Inflation in the United States and Elsewhere

February 2, 2010

U.S. consumer prices advanced 2.7% between December 2008 and December 2009, 2.6 percentage points greater than the on-year 0.1% uptick between December 2007 and December 2008.  From a wide selection of other advanced and emerging economies shown in the table below, a similar acceleration occurred only in India, where November comparisons are used instead of December figures.  The right-most column is the difference in percentage points (ppts) between inflation in the successive years shown.

  Dec 2008 Dec 2009 Difference, ppts
U.S. +0.1% +2.7% +2.6
India +10.6% +13.3% +2.7
Japan +0.4% -1.7% -2.1
Euro area +1.6% +0.9% -0.7
Britain +3.1% +2.9% -0.2
Canada +1.2% +1.3% +0.1
Australia +3.7% +2.1% -1.6
Switzerland +0.7% +0.3% -0.4
China +1.2% +1.9% +0.7
Russia +13.3% +8.8% -4.5
Indonesia +11.1% +2.8% -8.2
South Korea +4.1% +2.8% -1.3
Brazil +5.9% +4.3% -1.6
Mexico +6.5% +3.6% -2.9

 

The Organization of Economic Co-operation and Development, a bloc representing 30 advanced economies, today released consumer price figures for December and full-2009.  OECD-wide CPI inflation rose 1.9% between December 2008 and December 2009, 0.4 percentage points more than the increase in the prior 12 months.  Full-2009 inflation was just 0.5% in the OECD last year, compared to 3.7% in 2008. Energy accounted for the biggest share of that reduction, but core CPI (excluding food and energy) also retreated a half-percentage point from 2.2% in 2008 to 1.7% in 2009.  In a second table that compares CPI inflation in calendar 2008 to projected 2010 inflation made by the OECD staff last November, all countries examined above, including the United States, show a lower base of inflation coming out of the Great Recession than was the case in the early stage of the downturn.  That’s because of the sharp increase of unused resources.  Inflation fears related to massive deficit-spending and provisions of liquidity pertain to 2011 and beyond, not the present year.

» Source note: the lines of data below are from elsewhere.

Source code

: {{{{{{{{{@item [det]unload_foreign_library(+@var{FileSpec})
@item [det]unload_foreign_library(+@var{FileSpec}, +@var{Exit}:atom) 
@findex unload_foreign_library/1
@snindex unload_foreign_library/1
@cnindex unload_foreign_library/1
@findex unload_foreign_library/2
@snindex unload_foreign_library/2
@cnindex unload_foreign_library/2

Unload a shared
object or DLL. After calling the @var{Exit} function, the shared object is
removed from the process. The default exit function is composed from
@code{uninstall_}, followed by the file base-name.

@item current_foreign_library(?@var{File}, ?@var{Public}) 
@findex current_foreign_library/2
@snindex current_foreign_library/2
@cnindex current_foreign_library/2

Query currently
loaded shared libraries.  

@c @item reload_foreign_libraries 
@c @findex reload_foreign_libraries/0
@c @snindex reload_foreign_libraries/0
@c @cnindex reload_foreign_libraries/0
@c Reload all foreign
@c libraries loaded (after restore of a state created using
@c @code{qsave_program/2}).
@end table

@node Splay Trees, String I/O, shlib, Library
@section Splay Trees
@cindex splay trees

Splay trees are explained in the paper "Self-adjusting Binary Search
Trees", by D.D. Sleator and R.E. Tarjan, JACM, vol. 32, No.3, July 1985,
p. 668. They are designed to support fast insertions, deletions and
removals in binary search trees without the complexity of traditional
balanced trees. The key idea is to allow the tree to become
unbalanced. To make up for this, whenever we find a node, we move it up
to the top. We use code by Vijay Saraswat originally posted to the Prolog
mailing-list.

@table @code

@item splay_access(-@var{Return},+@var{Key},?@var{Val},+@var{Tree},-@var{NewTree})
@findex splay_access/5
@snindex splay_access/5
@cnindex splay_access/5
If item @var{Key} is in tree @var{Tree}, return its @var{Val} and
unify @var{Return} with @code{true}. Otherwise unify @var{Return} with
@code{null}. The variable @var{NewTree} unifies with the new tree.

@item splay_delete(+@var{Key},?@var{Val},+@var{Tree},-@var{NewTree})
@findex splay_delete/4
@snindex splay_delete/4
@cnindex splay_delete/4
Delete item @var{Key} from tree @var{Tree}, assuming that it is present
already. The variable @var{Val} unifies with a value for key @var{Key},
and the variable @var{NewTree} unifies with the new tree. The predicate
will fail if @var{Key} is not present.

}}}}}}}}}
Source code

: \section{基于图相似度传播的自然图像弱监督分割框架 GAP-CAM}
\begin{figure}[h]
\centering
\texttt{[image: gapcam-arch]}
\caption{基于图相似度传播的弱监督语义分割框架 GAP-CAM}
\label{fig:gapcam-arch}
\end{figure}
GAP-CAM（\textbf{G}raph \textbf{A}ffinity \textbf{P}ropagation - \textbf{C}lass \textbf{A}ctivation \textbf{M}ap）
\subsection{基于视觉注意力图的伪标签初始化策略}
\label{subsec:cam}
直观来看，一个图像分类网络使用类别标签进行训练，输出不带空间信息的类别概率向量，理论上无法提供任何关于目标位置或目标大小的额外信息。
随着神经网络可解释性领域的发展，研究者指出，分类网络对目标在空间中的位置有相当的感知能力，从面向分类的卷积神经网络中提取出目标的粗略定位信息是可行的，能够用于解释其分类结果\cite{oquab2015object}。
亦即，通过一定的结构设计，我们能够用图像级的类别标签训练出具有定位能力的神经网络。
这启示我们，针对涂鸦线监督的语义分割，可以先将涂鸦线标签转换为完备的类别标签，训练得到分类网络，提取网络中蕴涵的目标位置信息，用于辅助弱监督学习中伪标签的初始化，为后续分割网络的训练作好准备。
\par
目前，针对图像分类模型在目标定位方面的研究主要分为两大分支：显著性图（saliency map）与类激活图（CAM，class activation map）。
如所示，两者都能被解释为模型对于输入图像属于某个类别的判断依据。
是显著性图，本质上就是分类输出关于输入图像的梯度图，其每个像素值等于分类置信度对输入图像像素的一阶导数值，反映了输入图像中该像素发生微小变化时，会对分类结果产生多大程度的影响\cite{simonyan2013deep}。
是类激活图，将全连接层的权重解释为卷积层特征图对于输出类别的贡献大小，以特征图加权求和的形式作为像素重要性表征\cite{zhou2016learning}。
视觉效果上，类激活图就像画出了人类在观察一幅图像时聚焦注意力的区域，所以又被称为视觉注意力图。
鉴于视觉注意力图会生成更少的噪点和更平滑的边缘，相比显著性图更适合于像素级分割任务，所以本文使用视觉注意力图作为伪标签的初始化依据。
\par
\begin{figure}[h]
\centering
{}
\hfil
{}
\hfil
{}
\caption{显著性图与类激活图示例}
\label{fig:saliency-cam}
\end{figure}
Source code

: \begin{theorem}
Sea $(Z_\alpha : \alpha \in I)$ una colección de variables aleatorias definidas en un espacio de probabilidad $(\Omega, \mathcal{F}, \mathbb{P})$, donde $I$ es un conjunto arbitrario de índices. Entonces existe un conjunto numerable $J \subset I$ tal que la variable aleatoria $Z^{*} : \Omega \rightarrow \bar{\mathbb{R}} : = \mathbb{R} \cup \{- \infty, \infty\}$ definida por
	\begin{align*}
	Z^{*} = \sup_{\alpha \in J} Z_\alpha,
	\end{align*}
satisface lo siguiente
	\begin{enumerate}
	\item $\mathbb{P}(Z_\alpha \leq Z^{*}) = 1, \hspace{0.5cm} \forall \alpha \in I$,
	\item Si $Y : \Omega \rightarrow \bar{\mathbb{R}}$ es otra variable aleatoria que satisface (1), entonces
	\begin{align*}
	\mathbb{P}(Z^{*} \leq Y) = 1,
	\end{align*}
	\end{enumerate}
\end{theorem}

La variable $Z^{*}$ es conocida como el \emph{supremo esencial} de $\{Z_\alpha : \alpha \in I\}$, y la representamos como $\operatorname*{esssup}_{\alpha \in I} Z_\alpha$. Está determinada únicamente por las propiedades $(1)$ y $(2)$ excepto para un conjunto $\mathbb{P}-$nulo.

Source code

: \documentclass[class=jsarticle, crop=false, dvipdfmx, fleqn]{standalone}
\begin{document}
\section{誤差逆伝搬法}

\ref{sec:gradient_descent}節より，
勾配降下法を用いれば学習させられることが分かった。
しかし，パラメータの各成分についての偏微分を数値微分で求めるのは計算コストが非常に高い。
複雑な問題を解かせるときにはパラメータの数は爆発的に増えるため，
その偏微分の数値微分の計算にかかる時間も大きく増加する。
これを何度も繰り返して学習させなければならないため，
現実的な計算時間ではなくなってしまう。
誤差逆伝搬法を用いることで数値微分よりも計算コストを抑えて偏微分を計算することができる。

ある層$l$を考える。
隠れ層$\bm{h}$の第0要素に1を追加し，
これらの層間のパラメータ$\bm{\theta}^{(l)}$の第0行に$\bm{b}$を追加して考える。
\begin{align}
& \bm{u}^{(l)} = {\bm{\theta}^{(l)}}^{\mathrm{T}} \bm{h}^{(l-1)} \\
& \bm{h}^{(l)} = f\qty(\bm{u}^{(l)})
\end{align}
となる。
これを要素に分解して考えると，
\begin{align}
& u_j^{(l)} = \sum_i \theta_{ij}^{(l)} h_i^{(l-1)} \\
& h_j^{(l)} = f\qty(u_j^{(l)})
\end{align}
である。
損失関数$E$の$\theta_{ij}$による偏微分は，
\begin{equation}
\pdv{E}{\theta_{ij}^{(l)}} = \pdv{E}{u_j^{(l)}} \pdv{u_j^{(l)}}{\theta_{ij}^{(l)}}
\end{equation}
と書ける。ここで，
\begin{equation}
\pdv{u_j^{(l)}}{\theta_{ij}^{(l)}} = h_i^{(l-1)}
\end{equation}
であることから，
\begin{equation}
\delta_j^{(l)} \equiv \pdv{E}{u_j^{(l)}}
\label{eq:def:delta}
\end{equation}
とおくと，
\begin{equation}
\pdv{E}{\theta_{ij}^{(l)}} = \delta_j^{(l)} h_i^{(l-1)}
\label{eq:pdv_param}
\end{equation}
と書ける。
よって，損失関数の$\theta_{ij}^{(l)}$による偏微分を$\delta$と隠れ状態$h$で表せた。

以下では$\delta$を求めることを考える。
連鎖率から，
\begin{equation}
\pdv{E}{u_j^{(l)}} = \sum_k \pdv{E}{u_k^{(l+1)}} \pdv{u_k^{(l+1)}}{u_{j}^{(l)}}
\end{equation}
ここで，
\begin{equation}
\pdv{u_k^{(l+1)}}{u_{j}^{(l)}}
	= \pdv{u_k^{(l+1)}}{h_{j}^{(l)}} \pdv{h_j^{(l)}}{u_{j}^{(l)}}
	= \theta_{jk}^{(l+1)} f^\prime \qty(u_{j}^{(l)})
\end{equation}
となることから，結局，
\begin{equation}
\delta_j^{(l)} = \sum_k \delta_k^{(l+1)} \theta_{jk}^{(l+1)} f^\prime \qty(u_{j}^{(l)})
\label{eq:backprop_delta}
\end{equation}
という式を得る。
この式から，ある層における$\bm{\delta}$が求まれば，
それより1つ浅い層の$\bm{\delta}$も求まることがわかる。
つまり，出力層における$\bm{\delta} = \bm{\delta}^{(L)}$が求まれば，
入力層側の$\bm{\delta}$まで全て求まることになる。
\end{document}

CPI, % per annum 2008 2010-f Difference, ppts
U.S. +3.8% +1.4% -2.4
India +8.3% +7.1% -1.1
Japan +1.4% -0.9% -2.3
Euro area +3.3% +0.9% -2.4
Britain +3.6% +1.7% -1.9
Canada +2.4% +1.3% -1.1
Australia +4.4% +2.4% -2.0
Switzerland +2.4% +0.6% -1.8
China +5.9% +0.1% -5.8
Russia +14.1% +6.9% -7.2
Indonesia +9.8% +5.5% -4.3
South Korea +4.7% +2.8% -1.9
Brazil +5.7% +4.4% -1.3
Mexico +5.1% +4.2% -0.9

 

Investors want to know if America’s comparatively smaller drop in GDP last year and relatively bigger inflationary bounce will translate into a more aggressive monetary tightening in the United States than elsewhere.  Will the Fed start raising rates sooner and lift them in larger increments and more frequently than other major central banks?  The two comparisons I’ve documented here produce ambiguous results.  Moreover, the Fed, unlike the ECB, has a mandate to minimize unemployment as well as preserve price stability, and it is under greater political pressure than Europe’s central bank.  In identical circumstances of high unemployment and diminishing economic slack, the Fed would presumably tighten more slowly than the ECB. The wild card is that unused capital and labor could be reabsorbed more quickly in the United States.  At least that’s the implication of street forecasts that embody a rate of U.S. GDP growth this year that is roughly twice as fast as the anticipated expansion rates penciled in for Japan, Britain, Switzerland and the euro area.